Bukan buat demo atau rapat organisasi yang bikin pusing, sekelompok mahasiswa ini justru berkumpul untuk satu tujuan yang jauh lebih priceless: Upgrade Skill dan Masa Depan.
Mereka tergabung dalam Komunitas Research Whitecyber, sebuah wadah belajar non-formal yang mematahkan stigma kalau belajar data dan software itu membosankan. Di sini, suasana belajarnya asyik, santai, tapi daging semua isinya!
Dari Teori Kampus ke Praktek Industri
Kita semua tahu, kadang apa yang diajarkan di kelas seringkali “ketinggalan kereta” dengan kebutuhan industri yang serba cepat.
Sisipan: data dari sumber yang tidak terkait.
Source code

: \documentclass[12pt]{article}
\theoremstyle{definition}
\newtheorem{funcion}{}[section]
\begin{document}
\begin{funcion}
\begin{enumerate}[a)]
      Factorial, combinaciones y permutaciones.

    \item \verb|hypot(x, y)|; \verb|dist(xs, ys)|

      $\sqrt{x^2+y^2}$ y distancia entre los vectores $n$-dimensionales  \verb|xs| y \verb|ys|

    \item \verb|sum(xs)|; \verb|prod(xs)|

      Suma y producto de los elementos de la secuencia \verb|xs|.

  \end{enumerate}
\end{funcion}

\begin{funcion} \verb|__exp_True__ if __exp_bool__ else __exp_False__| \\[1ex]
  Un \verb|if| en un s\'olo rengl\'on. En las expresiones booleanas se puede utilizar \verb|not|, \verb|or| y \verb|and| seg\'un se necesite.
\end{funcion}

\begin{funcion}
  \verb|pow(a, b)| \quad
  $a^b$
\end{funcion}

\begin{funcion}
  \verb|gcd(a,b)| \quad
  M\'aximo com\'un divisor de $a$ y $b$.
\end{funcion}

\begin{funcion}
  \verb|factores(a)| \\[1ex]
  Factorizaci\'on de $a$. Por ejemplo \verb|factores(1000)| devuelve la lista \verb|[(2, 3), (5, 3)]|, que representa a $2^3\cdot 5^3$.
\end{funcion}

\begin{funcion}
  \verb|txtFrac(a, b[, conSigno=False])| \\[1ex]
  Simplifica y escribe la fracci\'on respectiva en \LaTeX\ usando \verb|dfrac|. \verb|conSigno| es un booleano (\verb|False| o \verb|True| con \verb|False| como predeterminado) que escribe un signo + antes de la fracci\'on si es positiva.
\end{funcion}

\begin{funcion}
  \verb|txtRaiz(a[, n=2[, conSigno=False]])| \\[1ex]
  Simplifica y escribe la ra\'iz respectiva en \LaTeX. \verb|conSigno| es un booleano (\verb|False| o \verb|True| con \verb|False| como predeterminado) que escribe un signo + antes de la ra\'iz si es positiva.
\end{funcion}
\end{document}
Di sinilah Whitecyber masuk sebagai jembatan.
Komunitas ini tidak sekadar ngajarin teori. Fokus utamanya adalah penguasaan Hard Skill berupa penggunaan software riset terkini. Mulai dari data processing, analisis statistik, hingga pengenalan teknologi AI yang sekarang lagi hype banget di dunia kerja.
Di sudut ruang diskusi Gedung UNNES Press, terlihat sosok-sosok muda yang antusias. Ada Adib Nur Shofan dan Yoga Iwa Saputra yang tampak serius tapi santai membedah study case di laptop mereka. Sementara itu, Kalyana Tafta Riswanto dan Winaldi Ainul Yakin terlihat asyik berdiskusi soal trik efisiensi pengolahan data.
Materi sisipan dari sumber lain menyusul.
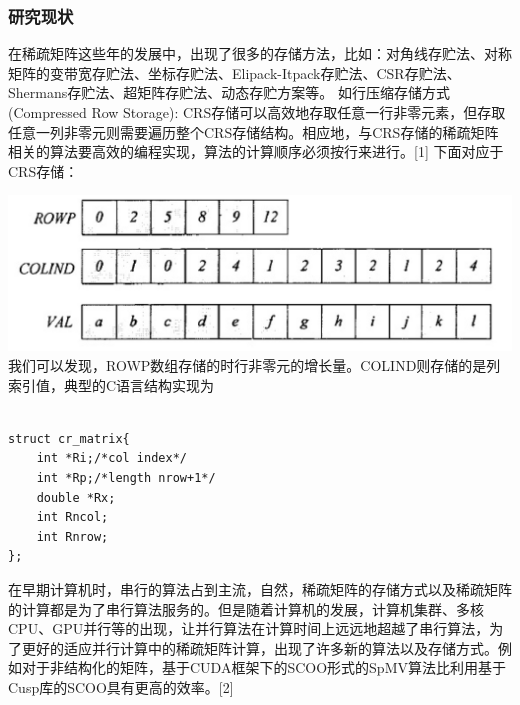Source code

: \documentclass{article}
\begin{document}
\subsubsection{研究现状}
在稀疏矩阵这些年的发展中，出现了很多的存储方法，比如：对角线存贮法、对称矩阵的变带宽存贮法、坐标存贮法、Elipack-Itpack存贮法、CSR存贮法、Shermans存贮法、超矩阵存贮法、动态存贮方案等。\newline
如行压缩存储方式(Compressed Row Storage):
CRS存储可以高效地存取任意一行非零元素，但存取任意一列非零元则需要遍历整个CRS存储结构。相应地，与CRS存储的稀疏矩阵相关的算法要高效的编程实现，算法的计算顺序必须按行来进行。[1]
下面对应于CRS存储：
\newline\newline\newline\newline\newline\newline\newline\newline

\includegraphics[scale=0.25]{crs.png} \newline
我们可以发现，ROWP数组存储的时行非零元的增长量。COLIND则存储的是列索引值，典型的C语言结构实现为\newline
\begin{lstlisting}

struct cr_matrix{ 
	int *Ri;/*col index*/ 
	int *Rp;/*length nrow+1*/ 
	double *Rx; 
	int Rncol;
	int Rnrow;
};

\end{lstlisting}
在早期计算机时，串行的算法占到主流，自然，稀疏矩阵的存储方式以及稀疏矩阵的计算都是为了串行算法服务的。但是随着计算机的发展，计算机集群、多核CPU、GPU并行等的出现，让并行算法在计算时间上远远地超越了串行算法，为了更好的适应并行计算中的稀疏矩阵计算，出现了许多新的算法以及存储方式。例如对于非结构化的矩阵，基于CUDA框架下的SCOO形式的SpMV算法比利用基于Cusp库的SCOO具有更高的效率。[2]
\newline
\end{document}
Nggak ketinggalan, srikandi-srikandi tangguh seperti Zena Septika Sari, Satwikasahda, dan Khosya Marjani membuktikan kalau dunia data dan teknologi itu bukan cuma miliknya cowok. Mereka justru menunjukkan ketelitian tingkat dewa saat menjalankan software analisis.
Investasi Leher ke Atas
Kenapa sih mereka rela meluangkan waktu di sela-sela padatnya kuliah buat ikutan komunitas ini? Jawabannya simpel: Karir.
Komunitas Research Whitecyber didesain untuk mencetak lulusan yang “Siap Pakai”. Ketika lulus nanti, teman-teman seperti Adib, Yoga, Zena, dan lainnya tidak akan kaget saat ditanya HRD: “Kamu bisa software apa?”. Mereka sudah punya portofolio dan skill nyata yang diasah bareng-bareng di sini.
“Di komunitas ini kita nggak cuma diajarin cara klik tombol di aplikasi, tapi diajarin pola pikir analitis. Jadi pas ngerjain skripsi atau nanti masuk dunia kerja, kita udah punya pegangan yang kuat,” ujar salah satu peserta.
Gabung dan Tumbuh Bersama
Komunitas ini terbuka bagi siapa saja yang mau belajar. Tidak ada istilah “dosen killer” atau senioritas di sini. Semuanya belajar bareng, sharing bareng, dan sukses bareng. Whitecyber percaya bahwa kolaborasi adalah kunci.
Jadi, buat kamu mahasiswa UNNES atau kampus lain yang masih jadi tim “Kupu-Kupu” (Kuliah Pulang – Kuliah Pulang), yuk mulai merapat! Tiru semangat Adib, Yoga, Kalyana, Winaldi, Zena, Satwikasahda, dan Khosya.
Jangan sampai nyesel pas wisuda nanti cuma bawa toga tapi nol skill. Bersama Komunitas Belajar Data Whitecyber, mari kita ubah waktu luang jadi peluang karir yang cemerlang!